20 Oktober 2020 | Gesundheit
Yummy in my tummy
Choosing the right meals for your child can play an important role in their overall well-being.
Healthy eating is often a concept that scares parents because it sounds complicated and expensive. This does not need to be the case.
In order to cultivate healthy eating habits, parents need to strive to create the healthiest environment for their children at home.
“Parents are responsible for providing healthy food choices for their children and keeping processed foods and snacks to an absolute minimum. A variety of vegetables, fruits and wholegrains or minimally processed dairy are essential for good health. Some low-fat dairy products and lean proteins are also important,” said Samantha du Toit, a registered dietician and owner of Lya Nawa.

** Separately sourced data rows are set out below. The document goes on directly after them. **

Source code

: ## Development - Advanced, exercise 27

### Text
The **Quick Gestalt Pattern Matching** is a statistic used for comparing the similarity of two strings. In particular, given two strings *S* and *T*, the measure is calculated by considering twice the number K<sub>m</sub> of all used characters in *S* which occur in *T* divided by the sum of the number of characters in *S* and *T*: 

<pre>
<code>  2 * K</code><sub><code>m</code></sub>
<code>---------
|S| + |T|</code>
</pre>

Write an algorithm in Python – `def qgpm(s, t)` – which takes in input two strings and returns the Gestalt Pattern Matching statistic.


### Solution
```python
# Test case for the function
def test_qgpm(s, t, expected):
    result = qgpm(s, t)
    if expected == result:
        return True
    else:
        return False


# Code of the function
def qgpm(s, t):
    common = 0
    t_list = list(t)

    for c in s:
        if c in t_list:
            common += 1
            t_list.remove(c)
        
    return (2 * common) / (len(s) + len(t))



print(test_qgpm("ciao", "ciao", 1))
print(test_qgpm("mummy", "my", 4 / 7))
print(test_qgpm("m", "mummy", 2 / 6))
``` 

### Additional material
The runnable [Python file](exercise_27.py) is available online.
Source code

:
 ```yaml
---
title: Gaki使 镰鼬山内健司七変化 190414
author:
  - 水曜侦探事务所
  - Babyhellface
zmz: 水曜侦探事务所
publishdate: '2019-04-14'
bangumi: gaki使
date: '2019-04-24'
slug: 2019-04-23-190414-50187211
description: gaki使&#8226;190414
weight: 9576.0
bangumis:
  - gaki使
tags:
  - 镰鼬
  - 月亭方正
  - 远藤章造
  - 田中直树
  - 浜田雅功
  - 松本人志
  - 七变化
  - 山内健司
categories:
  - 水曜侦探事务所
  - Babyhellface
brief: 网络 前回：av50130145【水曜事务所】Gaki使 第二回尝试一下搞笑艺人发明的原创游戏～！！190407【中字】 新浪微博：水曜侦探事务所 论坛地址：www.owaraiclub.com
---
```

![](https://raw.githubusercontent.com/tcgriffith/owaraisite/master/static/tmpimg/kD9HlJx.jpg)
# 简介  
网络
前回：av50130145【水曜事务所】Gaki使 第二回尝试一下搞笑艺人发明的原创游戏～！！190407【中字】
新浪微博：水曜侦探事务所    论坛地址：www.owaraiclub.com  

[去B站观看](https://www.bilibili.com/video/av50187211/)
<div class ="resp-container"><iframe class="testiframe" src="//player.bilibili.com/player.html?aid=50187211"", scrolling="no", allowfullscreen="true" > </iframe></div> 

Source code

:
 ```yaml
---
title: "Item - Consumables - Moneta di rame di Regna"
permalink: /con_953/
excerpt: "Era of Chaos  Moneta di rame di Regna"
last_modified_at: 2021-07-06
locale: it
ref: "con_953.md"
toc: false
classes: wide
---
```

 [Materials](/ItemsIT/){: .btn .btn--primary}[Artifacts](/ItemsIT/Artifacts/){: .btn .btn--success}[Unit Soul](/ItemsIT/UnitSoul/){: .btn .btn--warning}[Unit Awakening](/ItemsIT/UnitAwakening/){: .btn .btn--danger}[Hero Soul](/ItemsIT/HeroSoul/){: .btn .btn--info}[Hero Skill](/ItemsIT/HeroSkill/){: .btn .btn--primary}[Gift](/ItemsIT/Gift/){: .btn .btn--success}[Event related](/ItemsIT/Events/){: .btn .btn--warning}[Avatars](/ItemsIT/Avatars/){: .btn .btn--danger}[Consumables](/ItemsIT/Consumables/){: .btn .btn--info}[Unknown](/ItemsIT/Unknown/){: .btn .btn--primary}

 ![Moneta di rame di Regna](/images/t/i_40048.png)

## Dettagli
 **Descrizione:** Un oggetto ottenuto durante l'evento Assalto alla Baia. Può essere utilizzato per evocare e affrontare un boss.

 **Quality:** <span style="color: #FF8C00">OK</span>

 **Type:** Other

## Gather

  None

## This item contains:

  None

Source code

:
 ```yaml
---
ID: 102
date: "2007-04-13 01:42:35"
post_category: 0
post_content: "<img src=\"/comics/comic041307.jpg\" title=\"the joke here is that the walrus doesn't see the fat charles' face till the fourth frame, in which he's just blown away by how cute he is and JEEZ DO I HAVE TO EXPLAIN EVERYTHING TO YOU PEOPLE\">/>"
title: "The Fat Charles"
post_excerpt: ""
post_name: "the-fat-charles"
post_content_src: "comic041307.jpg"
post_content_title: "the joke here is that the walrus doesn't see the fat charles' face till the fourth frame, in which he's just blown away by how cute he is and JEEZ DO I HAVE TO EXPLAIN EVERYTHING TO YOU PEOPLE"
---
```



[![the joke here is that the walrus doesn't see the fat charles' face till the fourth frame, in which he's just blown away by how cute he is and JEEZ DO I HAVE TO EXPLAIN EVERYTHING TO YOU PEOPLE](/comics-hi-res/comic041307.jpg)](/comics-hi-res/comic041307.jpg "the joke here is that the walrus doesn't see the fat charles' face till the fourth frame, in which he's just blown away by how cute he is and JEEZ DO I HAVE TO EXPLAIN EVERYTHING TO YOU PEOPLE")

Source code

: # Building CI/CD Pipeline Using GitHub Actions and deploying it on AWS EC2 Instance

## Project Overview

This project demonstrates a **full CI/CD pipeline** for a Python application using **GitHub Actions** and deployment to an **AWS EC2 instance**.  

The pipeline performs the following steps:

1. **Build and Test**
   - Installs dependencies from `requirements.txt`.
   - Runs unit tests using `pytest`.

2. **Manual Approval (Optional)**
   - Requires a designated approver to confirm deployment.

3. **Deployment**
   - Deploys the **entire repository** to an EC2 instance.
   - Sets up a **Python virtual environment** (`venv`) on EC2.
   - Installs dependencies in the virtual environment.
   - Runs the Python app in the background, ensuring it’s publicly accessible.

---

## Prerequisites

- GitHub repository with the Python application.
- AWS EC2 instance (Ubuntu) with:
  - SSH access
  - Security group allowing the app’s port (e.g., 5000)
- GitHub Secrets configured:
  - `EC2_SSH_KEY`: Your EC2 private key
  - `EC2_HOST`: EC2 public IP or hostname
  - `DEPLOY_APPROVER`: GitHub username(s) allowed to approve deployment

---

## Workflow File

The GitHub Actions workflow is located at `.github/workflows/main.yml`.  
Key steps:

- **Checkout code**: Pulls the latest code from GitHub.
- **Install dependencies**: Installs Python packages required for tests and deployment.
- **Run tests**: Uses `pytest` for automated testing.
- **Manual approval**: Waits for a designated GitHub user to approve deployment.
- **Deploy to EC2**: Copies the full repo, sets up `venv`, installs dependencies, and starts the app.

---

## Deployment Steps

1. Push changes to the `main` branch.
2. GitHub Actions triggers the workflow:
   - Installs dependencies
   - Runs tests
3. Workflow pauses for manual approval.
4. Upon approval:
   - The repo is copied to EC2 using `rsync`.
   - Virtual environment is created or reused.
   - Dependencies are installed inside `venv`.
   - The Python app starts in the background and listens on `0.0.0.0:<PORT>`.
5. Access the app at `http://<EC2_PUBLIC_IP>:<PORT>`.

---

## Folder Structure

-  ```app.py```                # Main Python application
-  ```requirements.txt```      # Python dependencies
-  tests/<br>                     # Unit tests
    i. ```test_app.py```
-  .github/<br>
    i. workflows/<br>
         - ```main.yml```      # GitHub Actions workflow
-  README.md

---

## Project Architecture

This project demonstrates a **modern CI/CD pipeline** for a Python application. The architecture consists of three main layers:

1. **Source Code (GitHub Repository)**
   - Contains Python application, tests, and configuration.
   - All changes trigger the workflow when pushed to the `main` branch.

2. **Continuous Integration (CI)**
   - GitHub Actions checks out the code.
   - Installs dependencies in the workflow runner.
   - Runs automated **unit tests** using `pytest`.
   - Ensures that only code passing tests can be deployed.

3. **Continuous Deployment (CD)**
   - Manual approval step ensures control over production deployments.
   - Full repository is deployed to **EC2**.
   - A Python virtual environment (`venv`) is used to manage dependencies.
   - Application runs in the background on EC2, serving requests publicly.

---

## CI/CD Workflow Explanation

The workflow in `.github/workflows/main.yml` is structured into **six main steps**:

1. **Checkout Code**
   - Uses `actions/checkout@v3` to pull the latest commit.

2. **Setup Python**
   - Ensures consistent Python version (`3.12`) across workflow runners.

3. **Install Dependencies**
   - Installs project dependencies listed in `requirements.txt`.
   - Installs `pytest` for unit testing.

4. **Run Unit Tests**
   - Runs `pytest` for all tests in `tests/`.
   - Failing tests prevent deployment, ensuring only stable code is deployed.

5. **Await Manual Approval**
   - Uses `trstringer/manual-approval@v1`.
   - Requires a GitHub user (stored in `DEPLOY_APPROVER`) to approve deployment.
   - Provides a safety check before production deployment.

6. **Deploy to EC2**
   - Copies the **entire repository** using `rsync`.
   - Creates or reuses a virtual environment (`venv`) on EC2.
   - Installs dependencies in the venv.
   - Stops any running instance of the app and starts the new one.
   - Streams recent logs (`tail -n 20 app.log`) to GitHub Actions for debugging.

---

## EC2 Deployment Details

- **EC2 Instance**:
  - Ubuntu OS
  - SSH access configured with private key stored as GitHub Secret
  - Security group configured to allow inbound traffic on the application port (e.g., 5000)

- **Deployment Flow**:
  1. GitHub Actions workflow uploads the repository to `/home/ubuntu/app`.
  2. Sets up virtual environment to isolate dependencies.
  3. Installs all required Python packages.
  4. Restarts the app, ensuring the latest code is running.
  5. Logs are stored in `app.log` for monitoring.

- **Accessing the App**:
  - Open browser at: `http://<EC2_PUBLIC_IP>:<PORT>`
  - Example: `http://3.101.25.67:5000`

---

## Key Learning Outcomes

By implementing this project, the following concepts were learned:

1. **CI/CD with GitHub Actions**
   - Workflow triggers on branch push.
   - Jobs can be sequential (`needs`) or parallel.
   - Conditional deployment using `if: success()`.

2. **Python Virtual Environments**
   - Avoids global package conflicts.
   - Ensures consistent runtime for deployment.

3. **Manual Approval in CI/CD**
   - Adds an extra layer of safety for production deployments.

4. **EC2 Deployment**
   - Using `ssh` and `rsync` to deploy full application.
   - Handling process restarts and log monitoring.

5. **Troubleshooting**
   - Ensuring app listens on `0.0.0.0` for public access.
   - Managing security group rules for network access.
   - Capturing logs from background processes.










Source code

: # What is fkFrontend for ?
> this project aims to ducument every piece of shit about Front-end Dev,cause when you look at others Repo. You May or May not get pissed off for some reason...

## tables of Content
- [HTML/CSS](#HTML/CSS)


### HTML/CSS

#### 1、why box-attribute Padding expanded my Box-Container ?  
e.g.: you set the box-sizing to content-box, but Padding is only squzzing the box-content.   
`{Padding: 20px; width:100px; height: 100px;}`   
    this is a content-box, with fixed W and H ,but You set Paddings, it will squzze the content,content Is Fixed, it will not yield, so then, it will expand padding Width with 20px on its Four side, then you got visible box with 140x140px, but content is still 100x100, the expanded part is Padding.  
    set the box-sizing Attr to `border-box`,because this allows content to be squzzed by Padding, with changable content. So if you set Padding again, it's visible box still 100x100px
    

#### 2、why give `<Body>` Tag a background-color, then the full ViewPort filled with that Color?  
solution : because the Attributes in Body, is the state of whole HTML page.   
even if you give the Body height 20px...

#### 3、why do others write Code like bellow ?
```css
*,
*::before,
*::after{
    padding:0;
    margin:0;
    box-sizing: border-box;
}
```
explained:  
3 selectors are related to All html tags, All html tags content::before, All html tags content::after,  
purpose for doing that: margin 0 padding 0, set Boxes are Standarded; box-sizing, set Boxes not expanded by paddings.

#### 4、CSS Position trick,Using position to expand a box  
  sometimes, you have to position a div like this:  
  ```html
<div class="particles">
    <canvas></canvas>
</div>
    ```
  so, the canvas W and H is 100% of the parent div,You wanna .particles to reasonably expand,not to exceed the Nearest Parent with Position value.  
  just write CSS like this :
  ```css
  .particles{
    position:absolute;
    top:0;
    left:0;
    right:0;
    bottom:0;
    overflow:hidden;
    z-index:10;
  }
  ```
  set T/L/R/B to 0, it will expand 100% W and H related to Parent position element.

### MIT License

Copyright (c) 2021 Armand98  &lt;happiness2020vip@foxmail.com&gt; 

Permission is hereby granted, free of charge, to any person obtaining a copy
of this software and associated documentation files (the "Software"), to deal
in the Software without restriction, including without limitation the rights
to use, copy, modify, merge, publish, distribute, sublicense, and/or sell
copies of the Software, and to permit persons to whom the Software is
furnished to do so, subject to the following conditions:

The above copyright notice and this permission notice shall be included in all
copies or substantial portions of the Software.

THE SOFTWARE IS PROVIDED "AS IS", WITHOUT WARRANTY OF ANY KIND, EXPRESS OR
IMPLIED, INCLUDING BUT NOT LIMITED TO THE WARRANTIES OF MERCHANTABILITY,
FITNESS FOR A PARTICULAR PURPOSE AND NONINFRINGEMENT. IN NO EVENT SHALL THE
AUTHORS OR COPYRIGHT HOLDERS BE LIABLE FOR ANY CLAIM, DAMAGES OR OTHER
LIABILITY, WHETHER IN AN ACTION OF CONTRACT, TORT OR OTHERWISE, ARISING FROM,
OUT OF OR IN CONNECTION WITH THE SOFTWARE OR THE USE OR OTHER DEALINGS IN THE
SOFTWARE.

“A parent’s role is also to model healthy eating behaviour and to try and enjoy most meals together as a family. Children’s responsibility is to choose how much of the food offered they would like to eat. When provided with a healthy diet, children are very good at responding to their appetite and satiety cues,” she further added.
“Children have small tummies so they need three meals and two to three snacks per day. Caregivers should offer food every two to three hours and be responsive to children’s feeding cues. A variety of vegetables, especially dark green, orange or yellow and any other colour vegetable, fruits and wholegrains or minimally processed starches like oats, whole-wheat bread, rice, pasta, potatoes and maize daily are essential for good health.”
Du Toit further said some low-fat dairy products like two to three cups of milk or yoghurt or two to three blocks of cheese and lean proteins such as fish, chicken, eggs and beans are also important to include in your child’s diet.
Sugar intake in children
Many parents want to know how much sugar they should give their children, and what sugars are better alternatives for their children.
Du Toit said the sugar found in fresh whole fruits, vegetables and milk is always a safe option.
“The small amount of sugar added to healthy foods such as high-fibre cereals, dairy and beans is also acceptable in small amounts. However, free sugars such as glucose, fructose, sucrose or table sugar, as well as syrup and honey that are added to cereals, porridge or tea and that are consumed as part of sugar-sweetened beverages should be avoided or kept to an absolute minimum.”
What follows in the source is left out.